Pictures paired with source code:
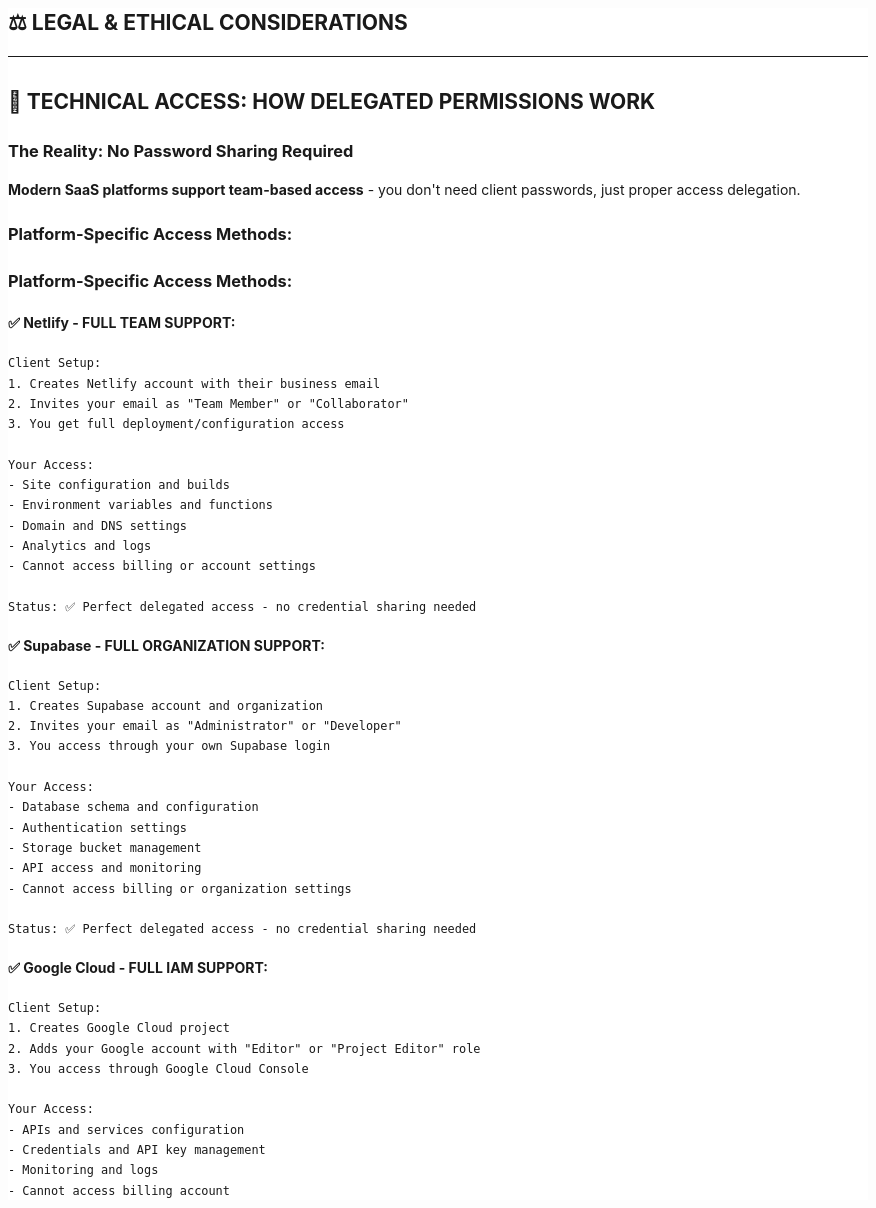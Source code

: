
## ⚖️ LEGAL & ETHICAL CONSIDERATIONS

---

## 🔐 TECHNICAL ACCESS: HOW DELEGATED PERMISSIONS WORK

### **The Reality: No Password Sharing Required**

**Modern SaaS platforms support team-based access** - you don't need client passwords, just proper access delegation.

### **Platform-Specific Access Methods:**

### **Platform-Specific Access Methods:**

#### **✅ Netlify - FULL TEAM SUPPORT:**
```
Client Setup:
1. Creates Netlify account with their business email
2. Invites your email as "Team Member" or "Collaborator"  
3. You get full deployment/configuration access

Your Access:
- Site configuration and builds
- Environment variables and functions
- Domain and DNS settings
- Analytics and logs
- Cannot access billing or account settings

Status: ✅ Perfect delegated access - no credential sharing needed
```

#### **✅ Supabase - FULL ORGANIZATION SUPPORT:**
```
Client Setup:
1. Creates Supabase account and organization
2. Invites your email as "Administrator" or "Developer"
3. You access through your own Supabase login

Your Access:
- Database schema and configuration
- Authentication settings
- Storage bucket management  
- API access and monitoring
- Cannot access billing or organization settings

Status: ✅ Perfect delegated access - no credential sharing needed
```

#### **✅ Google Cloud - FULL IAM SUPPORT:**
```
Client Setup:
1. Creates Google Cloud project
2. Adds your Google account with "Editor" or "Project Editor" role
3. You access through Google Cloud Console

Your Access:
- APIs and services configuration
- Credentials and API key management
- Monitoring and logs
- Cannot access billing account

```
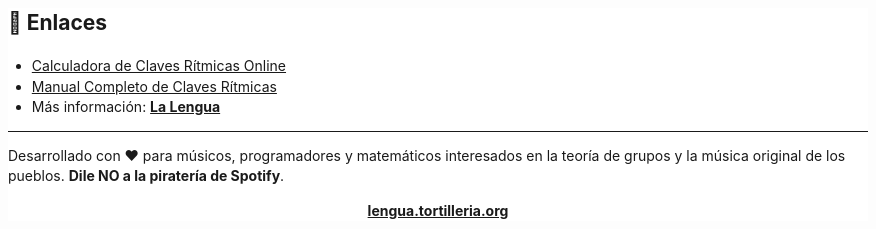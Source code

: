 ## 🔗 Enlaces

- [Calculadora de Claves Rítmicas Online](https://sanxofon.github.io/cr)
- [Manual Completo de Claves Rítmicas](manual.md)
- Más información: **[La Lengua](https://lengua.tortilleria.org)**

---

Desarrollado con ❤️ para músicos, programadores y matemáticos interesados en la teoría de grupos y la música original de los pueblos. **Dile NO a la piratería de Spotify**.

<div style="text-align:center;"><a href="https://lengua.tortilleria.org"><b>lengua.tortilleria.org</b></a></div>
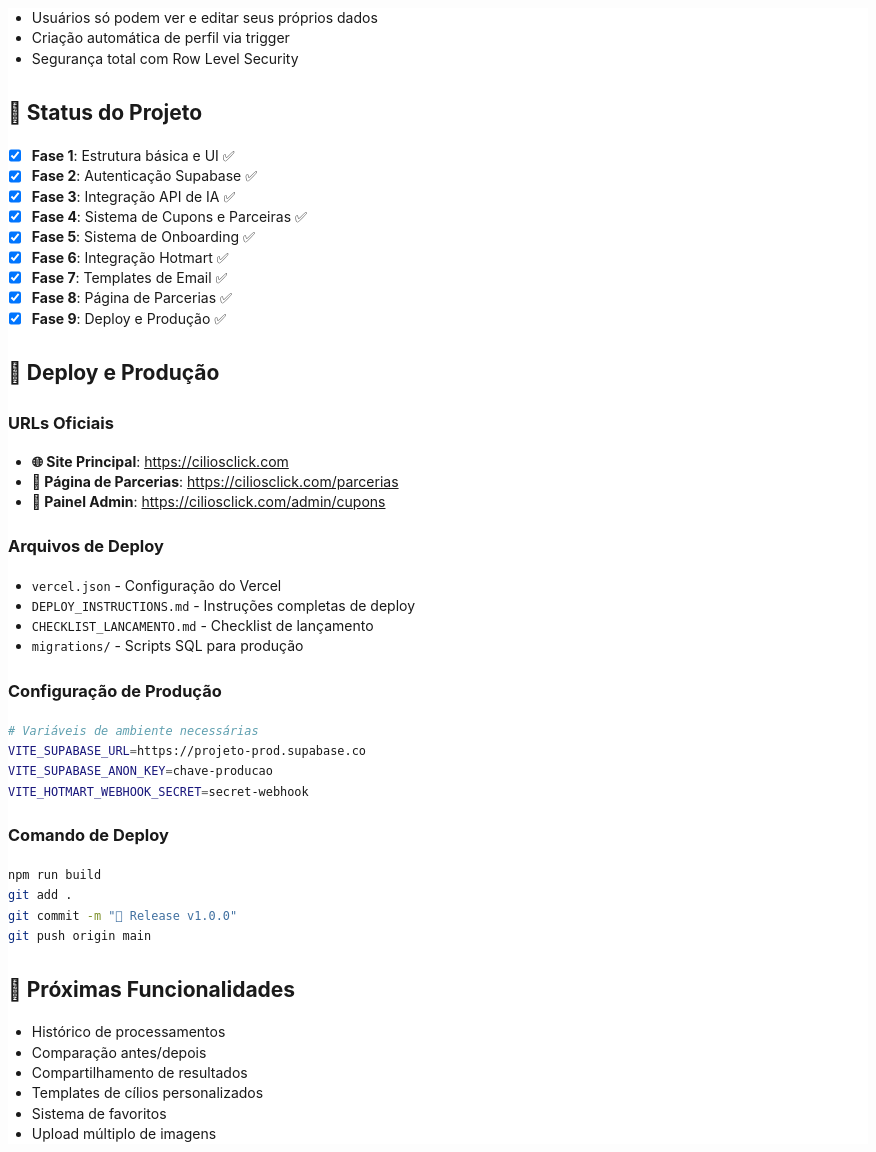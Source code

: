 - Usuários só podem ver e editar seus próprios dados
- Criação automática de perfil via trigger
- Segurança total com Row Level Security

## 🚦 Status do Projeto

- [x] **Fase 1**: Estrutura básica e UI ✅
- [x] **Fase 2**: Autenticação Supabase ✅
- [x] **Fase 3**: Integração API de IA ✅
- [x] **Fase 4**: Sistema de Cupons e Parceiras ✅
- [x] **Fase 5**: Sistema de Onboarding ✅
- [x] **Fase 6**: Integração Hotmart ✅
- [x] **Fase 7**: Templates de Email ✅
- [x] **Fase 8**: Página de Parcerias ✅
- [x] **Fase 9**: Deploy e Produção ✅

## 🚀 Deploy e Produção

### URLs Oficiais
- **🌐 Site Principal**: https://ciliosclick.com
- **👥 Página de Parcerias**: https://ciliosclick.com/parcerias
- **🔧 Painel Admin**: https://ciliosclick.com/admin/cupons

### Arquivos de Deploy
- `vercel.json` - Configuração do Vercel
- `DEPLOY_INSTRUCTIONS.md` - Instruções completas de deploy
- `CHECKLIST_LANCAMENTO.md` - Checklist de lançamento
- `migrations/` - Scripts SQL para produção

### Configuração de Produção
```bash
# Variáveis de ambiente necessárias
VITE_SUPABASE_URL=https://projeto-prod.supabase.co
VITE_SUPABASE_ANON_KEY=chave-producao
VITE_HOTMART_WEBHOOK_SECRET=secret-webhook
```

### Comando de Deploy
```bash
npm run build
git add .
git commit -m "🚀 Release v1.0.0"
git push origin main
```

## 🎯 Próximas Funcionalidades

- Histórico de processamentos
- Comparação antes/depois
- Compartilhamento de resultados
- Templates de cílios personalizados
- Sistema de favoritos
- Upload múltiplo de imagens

DESCRIPTION OF THE TASK: Among the entries, how many lines carry "https"? Reply with a number and nothing else.

ANSWER SECTION: 7